▶ [What needs to be done] Filter these entries down to lines holding "push".
○ ○ ○ ○ ○
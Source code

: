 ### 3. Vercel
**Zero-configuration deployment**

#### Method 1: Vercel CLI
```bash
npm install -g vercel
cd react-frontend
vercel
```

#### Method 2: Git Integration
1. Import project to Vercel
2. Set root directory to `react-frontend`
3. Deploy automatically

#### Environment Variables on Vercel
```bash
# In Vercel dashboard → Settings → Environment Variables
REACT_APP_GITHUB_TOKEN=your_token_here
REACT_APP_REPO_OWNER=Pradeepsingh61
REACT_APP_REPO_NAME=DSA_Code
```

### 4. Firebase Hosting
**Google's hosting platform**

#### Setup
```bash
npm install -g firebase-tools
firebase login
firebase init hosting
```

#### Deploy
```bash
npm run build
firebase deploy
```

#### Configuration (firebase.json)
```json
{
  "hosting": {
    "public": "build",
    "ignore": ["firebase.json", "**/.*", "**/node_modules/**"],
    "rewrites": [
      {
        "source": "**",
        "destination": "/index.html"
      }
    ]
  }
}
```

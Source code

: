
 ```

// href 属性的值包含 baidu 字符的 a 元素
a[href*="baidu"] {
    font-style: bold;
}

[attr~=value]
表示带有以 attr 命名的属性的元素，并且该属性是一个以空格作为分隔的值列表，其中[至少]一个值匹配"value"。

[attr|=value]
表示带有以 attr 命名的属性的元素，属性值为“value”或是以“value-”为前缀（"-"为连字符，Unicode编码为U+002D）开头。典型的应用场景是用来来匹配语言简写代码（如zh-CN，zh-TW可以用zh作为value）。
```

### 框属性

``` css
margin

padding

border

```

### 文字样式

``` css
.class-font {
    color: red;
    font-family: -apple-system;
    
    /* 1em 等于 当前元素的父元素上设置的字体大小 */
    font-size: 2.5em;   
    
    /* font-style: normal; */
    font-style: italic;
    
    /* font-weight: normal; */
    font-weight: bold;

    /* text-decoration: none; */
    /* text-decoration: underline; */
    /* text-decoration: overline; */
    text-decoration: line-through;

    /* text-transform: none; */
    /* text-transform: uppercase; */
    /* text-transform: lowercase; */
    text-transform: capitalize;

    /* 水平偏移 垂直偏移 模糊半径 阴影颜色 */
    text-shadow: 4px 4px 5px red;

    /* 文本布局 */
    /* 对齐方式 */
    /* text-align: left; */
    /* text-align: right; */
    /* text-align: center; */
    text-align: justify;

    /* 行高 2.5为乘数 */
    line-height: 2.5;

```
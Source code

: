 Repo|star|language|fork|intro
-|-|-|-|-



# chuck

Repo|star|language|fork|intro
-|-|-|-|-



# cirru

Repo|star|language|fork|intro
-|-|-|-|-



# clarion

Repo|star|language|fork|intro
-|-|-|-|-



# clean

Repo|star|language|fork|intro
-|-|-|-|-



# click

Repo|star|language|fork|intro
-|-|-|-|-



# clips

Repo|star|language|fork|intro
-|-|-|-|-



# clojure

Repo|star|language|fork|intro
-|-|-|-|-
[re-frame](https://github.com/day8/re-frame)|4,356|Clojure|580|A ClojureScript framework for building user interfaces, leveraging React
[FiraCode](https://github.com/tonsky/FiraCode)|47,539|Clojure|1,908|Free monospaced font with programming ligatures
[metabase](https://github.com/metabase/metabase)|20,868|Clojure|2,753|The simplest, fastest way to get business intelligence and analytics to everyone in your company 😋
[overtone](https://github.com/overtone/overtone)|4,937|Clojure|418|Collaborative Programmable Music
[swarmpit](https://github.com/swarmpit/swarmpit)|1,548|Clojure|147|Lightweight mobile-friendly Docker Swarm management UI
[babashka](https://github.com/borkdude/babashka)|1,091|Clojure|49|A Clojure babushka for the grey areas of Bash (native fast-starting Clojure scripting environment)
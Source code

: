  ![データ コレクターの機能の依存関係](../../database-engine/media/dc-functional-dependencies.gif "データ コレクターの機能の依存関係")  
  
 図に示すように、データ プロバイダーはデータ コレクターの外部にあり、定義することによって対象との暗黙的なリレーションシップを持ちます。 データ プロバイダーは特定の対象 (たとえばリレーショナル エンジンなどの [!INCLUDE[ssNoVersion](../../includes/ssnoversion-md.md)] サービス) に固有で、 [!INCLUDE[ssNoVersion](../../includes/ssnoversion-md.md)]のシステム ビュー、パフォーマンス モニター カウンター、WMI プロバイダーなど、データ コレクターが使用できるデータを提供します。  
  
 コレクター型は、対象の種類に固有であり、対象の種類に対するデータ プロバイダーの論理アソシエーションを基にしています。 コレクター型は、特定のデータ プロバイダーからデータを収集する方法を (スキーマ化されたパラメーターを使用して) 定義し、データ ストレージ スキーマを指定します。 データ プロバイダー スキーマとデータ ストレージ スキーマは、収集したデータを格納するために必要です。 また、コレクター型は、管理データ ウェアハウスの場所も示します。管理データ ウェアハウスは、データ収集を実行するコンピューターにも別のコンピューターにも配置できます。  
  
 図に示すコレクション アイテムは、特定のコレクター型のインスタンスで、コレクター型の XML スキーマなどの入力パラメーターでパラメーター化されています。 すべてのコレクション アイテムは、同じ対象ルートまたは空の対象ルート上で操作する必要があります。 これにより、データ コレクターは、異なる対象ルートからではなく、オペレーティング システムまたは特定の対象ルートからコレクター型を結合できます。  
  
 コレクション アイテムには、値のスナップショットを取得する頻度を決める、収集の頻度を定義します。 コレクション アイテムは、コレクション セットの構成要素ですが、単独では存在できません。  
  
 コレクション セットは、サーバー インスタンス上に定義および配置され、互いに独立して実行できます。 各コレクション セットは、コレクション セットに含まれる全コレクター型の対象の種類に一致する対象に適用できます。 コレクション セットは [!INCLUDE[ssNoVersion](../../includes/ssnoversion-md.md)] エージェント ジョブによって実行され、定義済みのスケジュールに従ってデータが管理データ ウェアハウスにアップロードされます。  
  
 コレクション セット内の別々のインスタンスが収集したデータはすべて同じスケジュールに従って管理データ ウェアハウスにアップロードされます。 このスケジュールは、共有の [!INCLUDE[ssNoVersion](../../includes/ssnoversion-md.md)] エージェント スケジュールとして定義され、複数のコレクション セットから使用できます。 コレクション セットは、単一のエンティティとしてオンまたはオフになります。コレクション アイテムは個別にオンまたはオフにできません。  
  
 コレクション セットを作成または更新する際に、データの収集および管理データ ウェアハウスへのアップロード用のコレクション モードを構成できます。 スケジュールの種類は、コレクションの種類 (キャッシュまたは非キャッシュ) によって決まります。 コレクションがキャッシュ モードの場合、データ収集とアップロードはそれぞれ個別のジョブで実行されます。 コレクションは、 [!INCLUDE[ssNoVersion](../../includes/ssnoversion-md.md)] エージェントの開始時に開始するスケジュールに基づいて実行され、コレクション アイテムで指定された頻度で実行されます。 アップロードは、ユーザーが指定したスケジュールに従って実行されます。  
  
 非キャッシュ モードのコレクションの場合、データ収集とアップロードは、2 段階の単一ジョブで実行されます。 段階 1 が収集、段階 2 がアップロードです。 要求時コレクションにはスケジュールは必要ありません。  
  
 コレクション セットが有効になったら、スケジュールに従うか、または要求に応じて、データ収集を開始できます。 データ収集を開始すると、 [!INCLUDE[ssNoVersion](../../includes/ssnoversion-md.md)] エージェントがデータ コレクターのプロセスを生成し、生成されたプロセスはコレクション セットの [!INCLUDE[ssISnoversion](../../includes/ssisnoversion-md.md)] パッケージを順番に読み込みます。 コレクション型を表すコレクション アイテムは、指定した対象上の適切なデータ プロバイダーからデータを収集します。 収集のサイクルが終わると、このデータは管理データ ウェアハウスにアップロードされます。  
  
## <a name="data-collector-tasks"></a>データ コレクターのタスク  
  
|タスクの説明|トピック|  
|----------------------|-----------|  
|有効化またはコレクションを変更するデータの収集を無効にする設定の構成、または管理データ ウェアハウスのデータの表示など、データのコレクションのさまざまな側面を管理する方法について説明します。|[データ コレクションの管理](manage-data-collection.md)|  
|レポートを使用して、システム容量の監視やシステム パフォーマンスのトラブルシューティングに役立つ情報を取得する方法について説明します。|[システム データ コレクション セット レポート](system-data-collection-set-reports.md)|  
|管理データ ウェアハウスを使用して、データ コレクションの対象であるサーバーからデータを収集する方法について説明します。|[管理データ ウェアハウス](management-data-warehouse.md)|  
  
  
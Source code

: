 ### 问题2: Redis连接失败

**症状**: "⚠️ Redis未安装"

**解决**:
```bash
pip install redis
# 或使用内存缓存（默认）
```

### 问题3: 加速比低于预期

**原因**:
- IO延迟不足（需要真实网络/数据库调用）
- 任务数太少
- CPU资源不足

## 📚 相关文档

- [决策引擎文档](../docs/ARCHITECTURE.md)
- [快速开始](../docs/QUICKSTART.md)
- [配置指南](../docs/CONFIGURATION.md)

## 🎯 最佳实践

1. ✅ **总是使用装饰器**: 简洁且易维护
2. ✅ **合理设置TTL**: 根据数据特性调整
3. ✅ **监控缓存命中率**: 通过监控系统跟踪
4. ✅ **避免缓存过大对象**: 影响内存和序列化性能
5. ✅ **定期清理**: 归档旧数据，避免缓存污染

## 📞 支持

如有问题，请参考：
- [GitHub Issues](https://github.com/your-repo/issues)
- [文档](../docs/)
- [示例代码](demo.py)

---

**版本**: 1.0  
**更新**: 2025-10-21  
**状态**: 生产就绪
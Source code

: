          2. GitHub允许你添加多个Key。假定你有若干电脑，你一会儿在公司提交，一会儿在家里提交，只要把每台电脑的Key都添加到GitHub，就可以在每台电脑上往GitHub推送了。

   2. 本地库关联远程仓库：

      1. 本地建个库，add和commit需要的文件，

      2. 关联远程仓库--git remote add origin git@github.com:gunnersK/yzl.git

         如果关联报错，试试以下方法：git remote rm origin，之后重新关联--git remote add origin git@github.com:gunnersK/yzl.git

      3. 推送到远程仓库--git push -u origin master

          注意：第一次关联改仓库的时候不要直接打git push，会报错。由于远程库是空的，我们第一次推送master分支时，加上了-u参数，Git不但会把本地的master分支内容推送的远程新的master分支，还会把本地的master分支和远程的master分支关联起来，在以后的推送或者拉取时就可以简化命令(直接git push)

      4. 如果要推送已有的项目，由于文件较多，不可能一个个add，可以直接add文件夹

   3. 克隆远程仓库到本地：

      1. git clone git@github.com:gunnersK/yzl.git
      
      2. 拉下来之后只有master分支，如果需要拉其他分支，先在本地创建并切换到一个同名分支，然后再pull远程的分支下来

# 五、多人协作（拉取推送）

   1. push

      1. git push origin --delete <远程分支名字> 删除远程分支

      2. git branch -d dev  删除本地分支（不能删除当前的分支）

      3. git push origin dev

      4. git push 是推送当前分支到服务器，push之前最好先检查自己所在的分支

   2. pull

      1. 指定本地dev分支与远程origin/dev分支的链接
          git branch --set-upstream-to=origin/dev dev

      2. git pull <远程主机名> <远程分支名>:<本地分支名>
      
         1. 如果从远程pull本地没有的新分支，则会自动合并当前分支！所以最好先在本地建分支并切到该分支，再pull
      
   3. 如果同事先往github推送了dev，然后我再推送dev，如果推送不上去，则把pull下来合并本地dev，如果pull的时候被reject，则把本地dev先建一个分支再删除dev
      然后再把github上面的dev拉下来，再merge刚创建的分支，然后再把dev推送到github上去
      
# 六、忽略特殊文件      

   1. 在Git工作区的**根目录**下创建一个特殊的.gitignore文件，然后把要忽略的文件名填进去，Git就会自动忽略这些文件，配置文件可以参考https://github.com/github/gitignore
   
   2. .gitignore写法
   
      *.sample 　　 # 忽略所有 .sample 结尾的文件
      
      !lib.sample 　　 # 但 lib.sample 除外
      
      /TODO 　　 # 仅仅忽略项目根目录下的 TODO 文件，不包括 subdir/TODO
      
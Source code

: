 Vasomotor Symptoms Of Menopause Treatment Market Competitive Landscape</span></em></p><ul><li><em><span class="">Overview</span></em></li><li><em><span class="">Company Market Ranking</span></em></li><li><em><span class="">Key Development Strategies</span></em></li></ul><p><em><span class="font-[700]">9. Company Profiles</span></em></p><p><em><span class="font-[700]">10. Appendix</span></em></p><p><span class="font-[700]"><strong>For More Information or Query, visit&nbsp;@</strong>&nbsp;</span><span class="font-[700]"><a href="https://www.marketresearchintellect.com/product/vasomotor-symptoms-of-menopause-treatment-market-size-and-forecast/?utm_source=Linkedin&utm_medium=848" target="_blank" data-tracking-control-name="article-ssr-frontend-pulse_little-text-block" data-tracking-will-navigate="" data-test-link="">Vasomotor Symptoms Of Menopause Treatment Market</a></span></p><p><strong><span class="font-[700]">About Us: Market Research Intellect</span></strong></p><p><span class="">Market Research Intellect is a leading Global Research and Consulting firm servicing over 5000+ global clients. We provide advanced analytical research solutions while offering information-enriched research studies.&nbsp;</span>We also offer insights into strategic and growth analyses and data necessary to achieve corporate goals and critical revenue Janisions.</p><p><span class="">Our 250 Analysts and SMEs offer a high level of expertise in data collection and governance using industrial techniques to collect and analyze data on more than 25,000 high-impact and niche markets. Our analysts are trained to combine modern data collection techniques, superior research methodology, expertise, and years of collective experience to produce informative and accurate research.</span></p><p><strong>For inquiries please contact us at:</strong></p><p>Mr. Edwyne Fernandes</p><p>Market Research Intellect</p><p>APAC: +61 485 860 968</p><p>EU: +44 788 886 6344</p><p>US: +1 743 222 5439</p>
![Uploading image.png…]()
○ ○ ○ ○ ○
▶ [Solution to the problem]
      3. 推送到远程仓库--git push -u origin master
          注意：第一次关联改仓库的时候不要直接打git push，会报错。由于远程库是空的，我们第一次推送master分支时，加上了-u参数，Git不但会把本地的master分支内容推送的远程新的master分支，还会把本地的master分支和远程的master分支关联起来，在以后的推送或者拉取时就可以简化命令(直接git push)
   1. push
      1. git push origin --delete <远程分支名字> 删除远程分支
      3. git push origin dev
      4. git push 是推送当前分支到服务器，push之前最好先检查自己所在的分支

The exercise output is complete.